Tilling ‘Till Dawn

‘Till? No, not until. Till. As in, mix. As in, mixing the compost with the loam that was delivered by the garden center. My arms are noodles and I still have another cubic yard or so in the driveway.

ze-dirt

First, before I get into details, housekeeping … JD at Get Rich Slowly has posted his January Garden Update… I wish I could do something permanent like trees. Second, I’ve added a solid page on Square Foot Gardening and started logging the different varieties of plants this year as they sprout or I plant them in the yard.

Loam is a sandy soil made up of even parts clay, silt, and coarse sand. It retains water very well (but drains what it doesn’t use VERY well, thereby avoiding rot) but is a bit short on nutrition when you compare it to black dirt. The compost should have more than enough nutrition in it, which I’ll verify later with a quick nutrient test.

The loam arrived Friday morning. My plan was to mix it in the bed with the compost that I got last weekend as I brought the sand back there to ensure an even mix.

The bed with compost in it, before I started adding the sand.

The bed with compost in it, before I started adding the sand.

For various reasons, this wasn’t among the best of my ideas… even with the bed only half full, it turned out to be really hard to move three cubes of dirt around in a cube. By the end of the day Saturday, I was so tired that I wasn’t physically able to lift the wheelbarrow to dump a load, and the weed barrier is in shreds from shoveling and hoe-ing. Oops. Might need to take this slower. Thank god for Advil. A better approach would have been to keep both loads on concrete (or a tarp or something, and mix them appropriately in the wheelbarrow.

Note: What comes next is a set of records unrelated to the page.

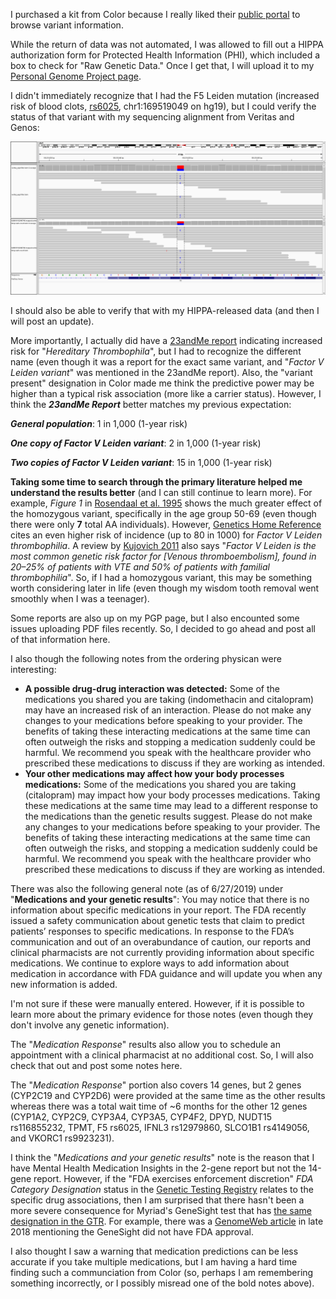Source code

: I purchased a kit from Color because I really liked their [public portal](https://data.color.com/) to browse variant information.

While the return of data was not automated, I was allowed to fill out a HIPPA authorization form for Protected Health Information (PHI), which included a box to check for "Raw Genetic Data."  Once I get that, I will upload it to my [Personal Genome Project page](https://my.pgp-hms.org/profile/hu832966).

I didn't immediately recognize that I had the F5 Leiden mutation (increased risk of blood clots, [rs6025](https://www.ncbi.nlm.nih.gov/snp/rs6025), chr1:169519049 on hg19), but I could verify the status of that variant with my sequencing alignment from Veritas and Genos:

![F5 alignment verification](F5_variant.png "Veritas and Genos F5 verification")

I should also be able to verify that with my HIPPA-released data (and then I will post an update).

More importantly, I actually did have a [23andMe report](https://you.23andme.com/reports/ghr.vte/) indicating increased risk for "*Hereditary Thrombophila*", but I had to recognize the different name (even though it was a report for the exact same variant, and "*Factor V Leiden variant*" was mentioned in the 23andMe report).  Also, the "variant present" designation in Color made me think the predictive power may be higher than a typical risk association (more like a carrier status).  However, I think the ***23andMe Report*** better matches my previous expectation:

***General population***: 1 in 1,000 (1-year risk)

***One copy of Factor V Leiden variant***:	2 in 1,000 (1-year risk)

***Two copies of Factor V Leiden variant***:	15 in 1,000 (1-year risk)

**Taking some time to search through the primary literature helped me understand the results better** (and I can still continue to learn more).  For example, *Figure 1* in [Rosendaal et al. 1995](https://www.ncbi.nlm.nih.gov/pubmed/7888671) shows the much greater effect of the homozygous variant, specifically in the age group 50-69 (even though there were only **7** total AA individuals).  However, [Genetics Home Reference](https://ghr.nlm.nih.gov/condition/factor-v-leiden-thrombophilia) cites an even higher risk of incidence (up to 80 in 1000) for *Factor V Leiden thrombophilia*.  A review by [Kujovich 2011](https://www.ncbi.nlm.nih.gov/pubmed/21116184) also says "*Factor V Leiden is the most common genetic risk factor for [Venous thromboembolism], found in 20–25% of patients with VTE and 50% of patients with familial thrombophilia*".  So, if I had a homozygous variant, this may be something worth considering later in life (even though my wisdom tooth removal went smoothly when I was a teenager).

Some reports are also up on my PGP page, but I also encounted some issues uploading PDF files recently.  So, I decided to go ahead and post all of that information here.

I also though the following notes from the ordering physican were interesting:

- **A possible drug-drug interaction was detected:** Some of the medications you shared you are taking (indomethacin and citalopram) may have an increased risk of an interaction. Please do not make any changes to your medications before speaking to your provider. The benefits of taking these interacting medications at the same time can often outweigh the risks and stopping a medication suddenly could be harmful. We recommend you speak with the healthcare provider who prescribed these medications to discuss if they are working as intended.
- **Your other medications may affect how your body processes medications:** Some of the medications you shared you are taking (citalopram) may impact how your body processes medications. Taking these medications at the same time may lead to a different response to the medications than the genetic results suggest. Please do not make any changes to your medications before speaking to your provider. The benefits of taking these interacting medications at the same time can often outweigh the risks, and stopping a medication suddenly could be harmful. We recommend you speak with the healthcare provider who prescribed these medications to discuss if they are working as intended.

There was also the following general note (as of 6/27/2019) under "**Medications and your genetic results**": You may notice that there is no information about specific medications in your report. The FDA recently issued a safety communication about genetic tests that claim to predict patients’ responses to specific medications. In response to the FDA’s communication and out of an overabundance of caution, our reports and clinical pharmacists are not currently providing information about specific medications. We continue to explore ways to add information about medication in accordance with FDA guidance and will update you when any new information is added.

I'm not sure if these were manually entered.  However, if it is possible to learn more about the primary evidence for those notes (even though they don't involve any genetic information).

The "*Medication Response*" results also allow you to schedule an appointment with a clinical pharmacist at no additional cost.  So, I will also check that out and post some notes here.

The "*Medication Response*" portion also covers 14 genes, but 2 genes (CYP2C19 and CYP2D6) were provided at the same time as the other results whereas there was a total wait time of ~6 months for the other 12 genes (CYP1A2, CYP2C9, CYP3A4, CYP3A5, CYP4F2, DPYD, NUDT15 rs116855232, TPMT, F5 rs6025, IFNL3 rs12979860, SLCO1B1 rs4149056, and VKORC1 rs9923231).

I think the "*Medications and your genetic results*" note is the reason that I have Mental Health Medication Insights in the 2-gene report but not the 14-gene report.  However, if the "FDA exercises enforcement discretion" *FDA Category Designation* status in the [Genetic Testing Registry](https://www.ncbi.nlm.nih.gov/gtr/tests/561719/performance-characteristics/) relates to the specific drug associations, then I am surprised that there hasn't been a more severe consequence for Myriad's GeneSight test that has [the same designation in the GTR](https://www.ncbi.nlm.nih.gov/gtr/tests/508961/performance-characteristics/).  For example, there was a [GenomeWeb article](https://www.genomeweb.com/regulatory-news/fda-tells-patients-docs-take-caution-when-using-unapproved-pgx-tests-make-treatment) in late 2018 mentioning the GeneSight did not have FDA approval.

I also thought I saw a warning that medication predictions can be less accurate if you take multiple medications, but I am having a hard time finding such a communciation from Color (so, perhaps I am remembering something incorrectly, or I possibly misread one of the bold notes above).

It was a beautiful day for a hoe-down.

It was a beautiful day for a hoe-down.

The structure of the bed has changed a bit. After a good hard think, I raised it to 20 inches and am thinking about going to 24 instead (by adding another 2×8 all around) and using the extra 2×4s as supports. The depth is necessary in my climate and soil, which is “hot and dry” and “hard packed clay” respectively. By “hard packed clay,” I mean that it wasn’t even possible (or desirable) to flip the grass over. I just threw a weed barrier and the soil down on it.

Tomorrow, my goal’s going to be to get all the sand moved into the backyard and at least on the porch if not in the bed. If I don’t get the bed tilled, oh well… it still needs to sit out for a while anyway. Then I need to get the chicken wire wrapped around the structure and the gate built to keep the dogs out of it. After all that’s done, I can think about the walkway and possibly even planting something frost-resistant. Planting? Shocking.

Fully framed out, but still lacking chicken wire and a gate. And a walkway.

Fully framed out, but still lacking chicken wire and a gate. And a walkway.